Provided information section start

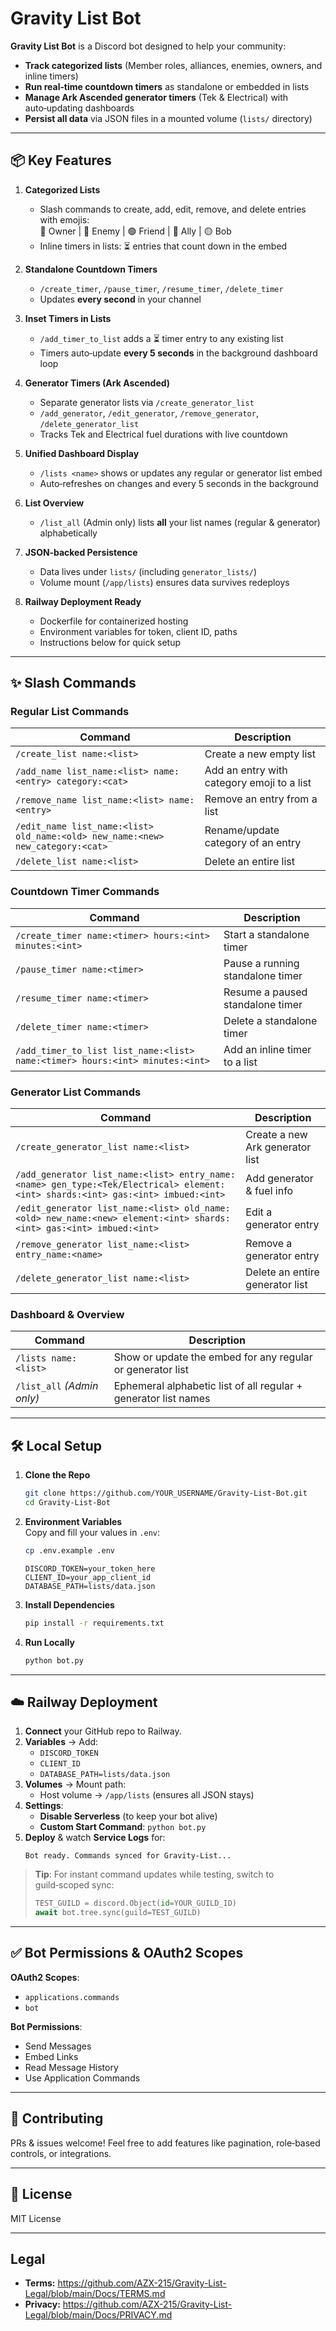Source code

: 
# Gravity List Bot

**Gravity List Bot** is a Discord bot designed to help your community:

- **Track categorized lists** (Member roles, alliances, enemies, owners, and inline timers)  
- **Run real‑time countdown timers** as standalone or embedded in lists  
- **Manage Ark Ascended generator timers** (Tek & Electrical) with auto‑updating dashboards  
- **Persist all data** via JSON files in a mounted volume (`lists/` directory)

---

## 📦 Key Features

1. **Categorized Lists**  
   - Slash commands to create, add, edit, remove, and delete entries with emojis:  
     👑 Owner | 🔴 Enemy | 🟢 Friend | 🔵 Ally | 🟡 Bob  
   - Inline timers in lists: ⏳ entries that count down in the embed

2. **Standalone Countdown Timers**  
   - `/create_timer`, `/pause_timer`, `/resume_timer`, `/delete_timer`  
   - Updates **every second** in your channel  

3. **Inset Timers in Lists**  
   - `/add_timer_to_list` adds a ⏳ timer entry to any existing list  
   - Timers auto‑update **every 5 seconds** in the background dashboard loop  

4. **Generator Timers (Ark Ascended)**  
   - Separate generator lists via `/create_generator_list`  
   - `/add_generator`, `/edit_generator`, `/remove_generator`, `/delete_generator_list`  
   - Tracks Tek and Electrical fuel durations with live countdown  

5. **Unified Dashboard Display**  
   - `/lists <name>` shows or updates any regular or generator list embed  
   - Auto‑refreshes on changes and every 5 seconds in the background  

6. **List Overview**  
   - `/list_all` (Admin only) lists **all** your list names (regular & generator) alphabetically  

7. **JSON‑backed Persistence**  
   - Data lives under `lists/` (including `generator_lists/`)  
   - Volume mount (`/app/lists`) ensures data survives redeploys  

8. **Railway Deployment Ready**  
   - Dockerfile for containerized hosting  
   - Environment variables for token, client ID, paths  
   - Instructions below for quick setup  

---

## ✨ Slash Commands

### Regular List Commands

| Command                               | Description                                               |
|---------------------------------------|-----------------------------------------------------------|
| `/create_list name:<list>`            | Create a new empty list                                    |
| `/add_name list_name:<list> name:<entry> category:<cat>` | Add an entry with category emoji to a list         |
| `/remove_name list_name:<list> name:<entry>` | Remove an entry from a list                          |
| `/edit_name list_name:<list> old_name:<old> new_name:<new> new_category:<cat>` | Rename/update category of an entry |
| `/delete_list name:<list>`            | Delete an entire list                                     |

### Countdown Timer Commands

| Command                                    | Description                             |
|--------------------------------------------|-----------------------------------------|
| `/create_timer name:<timer> hours:<int> minutes:<int>` | Start a standalone timer         |
| `/pause_timer name:<timer>`                | Pause a running standalone timer        |
| `/resume_timer name:<timer>`               | Resume a paused standalone timer        |
| `/delete_timer name:<timer>`               | Delete a standalone timer               |
| `/add_timer_to_list list_name:<list> name:<timer> hours:<int> minutes:<int>` | Add an inline timer to a list |

### Generator List Commands

| Command                                                                                                         | Description                         |
|-----------------------------------------------------------------------------------------------------------------|-------------------------------------|
| `/create_generator_list name:<list>`                                                                            | Create a new Ark generator list     |
| `/add_generator list_name:<list> entry_name:<name> gen_type:<Tek/Electrical> element:<int> shards:<int> gas:<int> imbued:<int>` | Add generator & fuel info |
| `/edit_generator list_name:<list> old_name:<old> new_name:<new> element:<int> shards:<int> gas:<int> imbued:<int>`        | Edit a generator entry |
| `/remove_generator list_name:<list> entry_name:<name>`                                                           | Remove a generator entry            |
| `/delete_generator_list name:<list>`                                                                             | Delete an entire generator list     |

### Dashboard & Overview

| Command                   | Description                                                    |
|---------------------------|----------------------------------------------------------------|
| `/lists name:<list>`      | Show or update the embed for any regular or generator list     |
| `/list_all` _(Admin only)_| Ephemeral alphabetic list of all regular + generator list names |

---

## 🛠️ Local Setup

1. **Clone the Repo**
   ```bash
   git clone https://github.com/YOUR_USERNAME/Gravity-List-Bot.git
   cd Gravity-List-Bot
   ```

2. **Environment Variables**  
   Copy and fill your values in `.env`:
   ```bash
   cp .env.example .env
   ```
   ```env
   DISCORD_TOKEN=your_token_here
   CLIENT_ID=your_app_client_id
   DATABASE_PATH=lists/data.json
   ```

3. **Install Dependencies**
   ```bash
   pip install -r requirements.txt
   ```

4. **Run Locally**
   ```bash
   python bot.py
   ```

---

## ☁️ Railway Deployment

1. **Connect** your GitHub repo to Railway.  
2. **Variables** → Add:
   - `DISCORD_TOKEN`
   - `CLIENT_ID`
   - `DATABASE_PATH=lists/data.json`  
3. **Volumes** → Mount path:  
   - Host volume → `/app/lists` (ensures all JSON stays)  
4. **Settings**:
   - **Disable Serverless** (to keep your bot alive)  
   - **Custom Start Command**: `python bot.py`  
5. **Deploy** & watch **Service Logs** for:
   ```
   Bot ready. Commands synced for Gravity-List...
   ```

> **Tip**: For instant command updates while testing, switch to guild‑scoped sync:
> ```python
> TEST_GUILD = discord.Object(id=YOUR_GUILD_ID)
> await bot.tree.sync(guild=TEST_GUILD)
> ```

---

## ✅ Bot Permissions & OAuth2 Scopes

**OAuth2 Scopes**:
- `applications.commands`
- `bot`

**Bot Permissions**:
- Send Messages
- Embed Links
- Read Message History
- Use Application Commands

---

## 🤝 Contributing

PRs & issues welcome! Feel free to add features like pagination, role‑based controls, or integrations.

---

## 📜 License

MIT License

---

## Legal

- **Terms:** https://github.com/AZX-215/Gravity-List-Legal/blob/main/Docs/TERMS.md  
- **Privacy:** https://github.com/AZX-215/Gravity-List-Legal/blob/main/Docs/PRIVACY.md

Provided information section end

Description of the task -
Reproduce the records above from their first line to the line bearing "2. **Standalone Countdown Timers**", both ends included, leaving every picture out.

Response below -
Source code

: 
# Gravity List Bot

**Gravity List Bot** is a Discord bot designed to help your community:

- **Track categorized lists** (Member roles, alliances, enemies, owners, and inline timers)  
- **Run real‑time countdown timers** as standalone or embedded in lists  
- **Manage Ark Ascended generator timers** (Tek & Electrical) with auto‑updating dashboards  
- **Persist all data** via JSON files in a mounted volume (`lists/` directory)

---

## 📦 Key Features

1. **Categorized Lists**  
   - Slash commands to create, add, edit, remove, and delete entries with emojis:  
     👑 Owner | 🔴 Enemy | 🟢 Friend | 🔵 Ally | 🟡 Bob  
   - Inline timers in lists: ⏳ entries that count down in the embed

2. **Standalone Countdown Timers**  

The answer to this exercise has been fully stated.